FIG. 6 is a perspective view of the optional rigid support member 100 with the pick-up tailgate clamp end 102 that may be used to make a rigid attachment between one or both of the left side tubular member 36 and the right side tubular member 38 on the vehicle load support 10A or the left side tubular member 82 and the right side tubular member 84 on the vehicle load support 10B. The tailgate clamp end 102 is connected to a clamp ring 104 by the means of a tubular member 106.
FIG. 7 depicts a perspective view of the alternate attachment means 110 to a conventional trailer hitch socket 112 on a vehicle 12 that does not have the spare tire mounted on the back or require ready access to the rear area of the vehicle.
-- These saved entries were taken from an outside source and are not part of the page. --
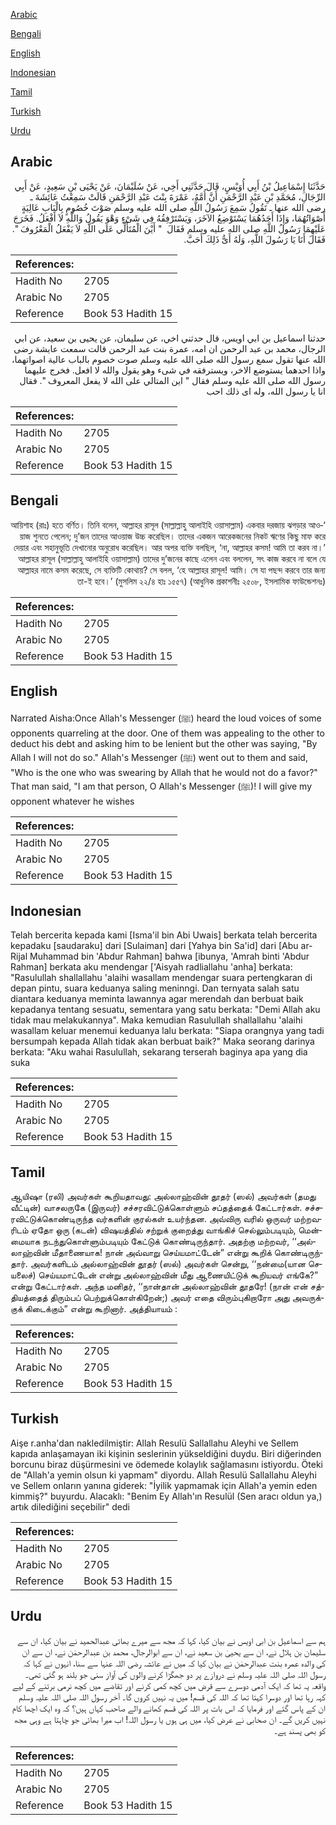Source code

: [Arabic](#arabic)

[Bengali](#bengali)

[English](#english)

[Indonesian](#indonesian)

[Tamil](#tamil)

[Turkish](#turkish)

[Urdu](#urdu)

## Arabic


<div dir="rtl" lang="ar" style={{fontSize:'larger',backgroundColor:'#f8f9fa',padding:20}}>
حَدَّثَنَا إِسْمَاعِيلُ بْنُ أَبِي أُوَيْسٍ، قَالَ حَدَّثَنِي أَخِي، عَنْ سُلَيْمَانَ، عَنْ يَحْيَى بْنِ سَعِيدٍ، عَنْ أَبِي الرِّجَالِ، مُحَمَّدِ بْنِ عَبْدِ الرَّحْمَنِ أَنَّ أُمَّهُ، عَمْرَةَ بِنْتَ عَبْدِ الرَّحْمَنِ قَالَتْ سَمِعْتُ عَائِشَةَ ـ رضى الله عنها ـ تَقُولُ سَمِعَ رَسُولُ اللَّهِ صلى الله عليه وسلم صَوْتَ خُصُومٍ بِالْبَابِ عَالِيَةٍ أَصْوَاتُهُمَا، وَإِذَا أَحَدُهُمَا يَسْتَوْضِعُ الآخَرَ، وَيَسْتَرْفِقُهُ فِي شَىْءٍ وَهْوَ يَقُولُ وَاللَّهِ لاَ أَفْعَلُ‏.‏ فَخَرَجَ عَلَيْهِمَا رَسُولُ اللَّهِ صلى الله عليه وسلم فَقَالَ ‏ "‏ أَيْنَ الْمُتَأَلِّي عَلَى اللَّهِ لاَ يَفْعَلُ الْمَعْرُوفَ ‏"‏‏.‏ فَقَالَ أَنَا يَا رَسُولَ اللَّهِ، وَلَهُ أَىُّ ذَلِكَ أَحَبَّ‏.‏
</div>
<div style={{backgroundColor:'#f8f9fa',padding:20, marginBottom: 10}}><table> <thead> <tr> <th>References:</th> <th></th> </tr> </thead> <tbody><tr><td>Hadith No</td><td>2705</td></tr><tr><td>Arabic No</td><td>2705</td></tr><tr><td>Reference</td><td>Book 53 Hadith 15</td></tr></tbody></table></div>


<div dir="rtl" lang="ar" style={{fontSize:'larger',backgroundColor:'#f8f9fa',padding:20}}>
حدثنا اسماعيل بن ابي اويس، قال حدثني اخي، عن سليمان، عن يحيى بن سعيد، عن ابي الرجال، محمد بن عبد الرحمن ان امه، عمرة بنت عبد الرحمن قالت سمعت عايشة رضى الله عنها تقول سمع رسول الله صلى الله عليه وسلم صوت خصوم بالباب عالية اصواتهما، واذا احدهما يستوضع الاخر، ويسترفقه في شىء وهو يقول والله لا افعل. فخرج عليهما رسول الله صلى الله عليه وسلم فقال " اين المتالي على الله لا يفعل المعروف ". فقال انا يا رسول الله، وله اى ذلك احب
</div>
<div style={{backgroundColor:'#f8f9fa',padding:20, marginBottom: 10}}><table> <thead> <tr> <th>References:</th> <th></th> </tr> </thead> <tbody><tr><td>Hadith No</td><td>2705</td></tr><tr><td>Arabic No</td><td>2705</td></tr><tr><td>Reference</td><td>Book 53 Hadith 15</td></tr></tbody></table></div>

## Bengali


<div dir="rtl" lang="bn" style={{fontSize:'larger',backgroundColor:'#f8f9fa',padding:20}}>
‘আয়িশাহ (রাঃ) হতে বর্ণিত। তিনি বলেন, আল্লাহর রাসূল (সাল্লাল্লাহু আলাইহি ওয়াসাল্লাম) একবার দরজায় ঝগড়ার আওয়াজ শুনতে পেলেন; দু’জন তাদের আওয়াজ উচ্চ করেছিল। তাদের একজন আরেকজনের নিকট ঋণের কিছু মাফ করে দেয়ার এবং সহানুভূতি দেখানোর অনুরোধ করেছিল। আর অপর ব্যক্তি বলছিল, ‘না, আল্লাহর কসম! আমি তা করব না।’ আল্লাহর রাসূল (সাল্লাল্লাহু আলাইহি ওয়াসাল্লাম) তাদের দু’জনের কাছে এলেন এবং বললেন, সৎ কাজ করবে না বলে যে আল্লাহর নামে কসম করেছে, সে ব্যক্তিটি কোথায়? সে বলল, ‘হে আল্লাহর রাসূল! আমি। সে যা পছন্দ করবে তার জন্য তা-ই হবে।’ (মুসলিম ২২/৪ হাঃ ১৫৫৭) (আধুনিক প্রকাশনীঃ ২৫০৮, ইসলামিক ফাউন্ডেশনঃ)
</div>
<div style={{backgroundColor:'#f8f9fa',padding:20, marginBottom: 10}}><table> <thead> <tr> <th>References:</th> <th></th> </tr> </thead> <tbody><tr><td>Hadith No</td><td>2705</td></tr><tr><td>Arabic No</td><td>2705</td></tr><tr><td>Reference</td><td>Book 53 Hadith 15</td></tr></tbody></table></div>

## English


<div dir="ltr" lang="en" style={{fontSize:'larger',backgroundColor:'#f8f9fa',padding:20}}>
Narrated Aisha:Once Allah's Messenger (ﷺ) heard the loud voices of some opponents quarreling at the door. One of them was appealing to the other to deduct his debt and asking him to be lenient but the other was saying, "By Allah I will not do so." Allah's Messenger (ﷺ) went out to them and said, "Who is the one who was swearing by Allah that he would not do a favor?" That man said, "I am that person, O Allah's Messenger (ﷺ)! I will give my opponent whatever he wishes
</div>
<div style={{backgroundColor:'#f8f9fa',padding:20, marginBottom: 10}}><table> <thead> <tr> <th>References:</th> <th></th> </tr> </thead> <tbody><tr><td>Hadith No</td><td>2705</td></tr><tr><td>Arabic No</td><td>2705</td></tr><tr><td>Reference</td><td>Book 53 Hadith 15</td></tr></tbody></table></div>

## Indonesian


<div dir="ltr" lang="id" style={{fontSize:'larger',backgroundColor:'#f8f9fa',padding:20}}>
Telah bercerita kepada kami [Isma'il bin Abi Uwais] berkata telah bercerita kepadaku [saudaraku] dari [Sulaiman] dari [Yahya bin Sa'id] dari [Abu ar-Rijal Muhammad bin 'Abdur Rahman] bahwa [ibunya, 'Amrah binti 'Abdur Rahman] berkata aku mendengar ['Aisyah radliallahu 'anha] berkata: "Rasulullah shallallahu 'alaihi wasallam mendengar suara pertengkaran di depan pintu, suara keduanya saling meninngi. Dan ternyata salah satu diantara keduanya meminta lawannya agar merendah dan berbuat baik kepadanya tentang sesuatu, sementara yang satu berkata: "Demi Allah aku tidak mau melakukannya". Maka kemudian Rasulullah shallallahu 'alaihi wasallam keluar menemui keduanya lalu berkata: "Siapa orangnya yang tadi bersumpah kepada Allah tidak akan berbuat baik?" Maka seorang darinya berkata: "Aku wahai Rasulullah, sekarang terserah baginya apa yang dia suka
</div>
<div style={{backgroundColor:'#f8f9fa',padding:20, marginBottom: 10}}><table> <thead> <tr> <th>References:</th> <th></th> </tr> </thead> <tbody><tr><td>Hadith No</td><td>2705</td></tr><tr><td>Arabic No</td><td>2705</td></tr><tr><td>Reference</td><td>Book 53 Hadith 15</td></tr></tbody></table></div>

## Tamil


<div dir="ltr" lang="ta" style={{fontSize:'larger',backgroundColor:'#f8f9fa',padding:20}}>
ஆயிஷா (ரலி) அவர்கள் கூறியதாவது: அல்லாஹ்வின் தூதர் (ஸல்) அவர்கள் (தமது வீட்டின்) வாசலருகே (இருவர்) சச்சரவிட்டுக்கொள்ளும் சப்தத்தைக் கேட்டார்கள். சச்சரவிட்டுக்கொண்டிருந்த வர்களின் குரல்கள் உயர்ந்தன. அவ்விரு வரில் ஒருவர் மற்றவரிடம் ஏதோ ஒரு (கடன்) விஷயத்தில் சற்றுக் குறைத்து வாங்கிச் செல்லும்படியும், மென்மையாக நடந்துகொள்ளும்படியும் கேட்டுக் கொண்டிருந்தார். அதற்கு மற்றவர், ‘‘அல்லாஹ்வின் மீதாணையாக! நான் அவ்வாறு செய்யமாட்டேன்” என்று கூறிக் கொண்டிருந்தார். அவர்களிடம் அல்லாஹ்வின் தூதர் (ஸல்) அவர்கள் சென்று, ‘‘நன்மை(யான செயலைச்) செய்யமாட்டேன் என்று அல்லாஹ்வின் மீது ஆணையிட்டுக் கூறியவர் எங்கே?” என்று கேட்டார்கள். அந்த மனிதர், ‘‘நான்தான் அல்லாஹ்வின் தூதரே! (நான் என் சத்தியத்தைத் திரும்பப் பெற்றுக்கொள்கிறேன்;) அவர் எதை விரும்புகிறாரோ அது அவருக்குக் கிடைக்கும்” என்று கூறினார். அத்தியாயம் :
</div>
<div style={{backgroundColor:'#f8f9fa',padding:20, marginBottom: 10}}><table> <thead> <tr> <th>References:</th> <th></th> </tr> </thead> <tbody><tr><td>Hadith No</td><td>2705</td></tr><tr><td>Arabic No</td><td>2705</td></tr><tr><td>Reference</td><td>Book 53 Hadith 15</td></tr></tbody></table></div>

## Turkish


<div dir="ltr" lang="tr" style={{fontSize:'larger',backgroundColor:'#f8f9fa',padding:20}}>
Aişe r.anha'dan nakledilmiştir: Allah Resulü Sallallahu Aleyhi ve Sellem kapıda anlaşamayan iki kişinin seslerinin yükseldiğini duydu. Biri diğerinden borcunu biraz düşürmesini ve ödemede kolaylık sağlamasını istiyordu. Öteki de "Allah'a yemin olsun ki yapmam" diyordu. Allah Resulü Sallallahu Aleyhi ve Sellem onların yanına giderek: "İyilik yapmamak için Allah'a yemin eden kimmiş?" buyurdu. Alacaklı: "Benim Ey Allah'ın Resulül (Sen aracı oldun ya,) artık dilediğini seçebilir" dedi
</div>
<div style={{backgroundColor:'#f8f9fa',padding:20, marginBottom: 10}}><table> <thead> <tr> <th>References:</th> <th></th> </tr> </thead> <tbody><tr><td>Hadith No</td><td>2705</td></tr><tr><td>Arabic No</td><td>2705</td></tr><tr><td>Reference</td><td>Book 53 Hadith 15</td></tr></tbody></table></div>

## Urdu


<div dir="rtl" lang="ur" style={{fontSize:'larger',backgroundColor:'#f8f9fa',padding:20}}>
ہم سے اسماعیل بن ابی اویس نے بیان کیا، کہا کہ مجھ سے میرے بھائی عبدالحمید نے بیان کیا، ان سے سلیمان بن ہلال نے، ان سے یحییٰ بن سعید نے، ان سے ابوالرجال، محمد بن عبدالرحمٰن نے، ان سے ان کی والدہ عمرہ بنت عبدالرحمٰن نے بیان کیا کہ میں نے عائشہ رضی اللہ عنہا سے سنا، انہوں نے کہا کہ رسول اللہ صلی اللہ علیہ وسلم نے دروازے پر دو جھگڑا کرنے والوں کی آواز سنی جو بلند ہو گئی تھی۔ واقعہ یہ تھا کہ ایک آدمی دوسرے سے قرض میں کچھ کمی کرنے اور تقاضے میں کچھ نرمی برتنے کے لیے کہہ رہا تھا اور دوسرا کہتا تھا کہ اللہ کی قسم! میں یہ نہیں کروں گا۔ آخر رسول اللہ صلی اللہ علیہ وسلم ان کے پاس گئے اور فرمایا کہ اس بات پر اللہ کی قسم کھانے والے صاحب کہاں ہیں؟ کہ وہ ایک اچھا کام نہیں کریں گے۔ ان صحابی نے عرض کیا، میں ہی ہوں یا رسول اللہ! اب میرا بھائی جو چاہتا ہے وہی مجھ کو بھی پسند ہے۔
</div>
<div style={{backgroundColor:'#f8f9fa',padding:20, marginBottom: 10}}><table> <thead> <tr> <th>References:</th> <th></th> </tr> </thead> <tbody><tr><td>Hadith No</td><td>2705</td></tr><tr><td>Arabic No</td><td>2705</td></tr><tr><td>Reference</td><td>Book 53 Hadith 15</td></tr></tbody></table></div>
The alternate attachment means 110 consists of a T-section 114 with the conventional square section 116 that inserts into the trailer hitch orifice 118 of the trailer hitch socket 112 with a locking pin going through orifice 120. A cross member 122 on the alternate attachment means 110 has the eye bolts 30 and 32 attached to the front face 124 and a curved tubular member 126 with two optional support members 100B. The optional rigid support members 100B have clamp rings 104 at both ends of the tubular member 106.
The vehicle load support 10A and 10B shown in the drawings and described in detail herein disclose arrangements of elements of particular construction and configuration for illustrating preferred embodiments of structure and method of operation of the present invention. It is to be understood, however, that elements of different construction and configuration and other arrangements thereof, other than those illustrated and described, may be employed for providing an vehicle load support 10A and 10B in accordance with the spirit of this invention, and such changes, alternations and modifications as would occur to those skilled in the art are considered to be within the scope of this invention as broadly defined in the appended claims.
Further, the purpose of the foregoing abstract is to enable the U.S. Patent and Trademark Office and the public generally, and especially the scientists, engineers and practitioners in the art who are not familiar with patent or legal terms or phraseology, to determine quickly from a cursory inspection the nature and essence of the technical disclosure of the application. The abstract is neither intended to define the invention of the application, which is measured by the claims, nor is it intended to be limiting as to the scope of the invention in any way.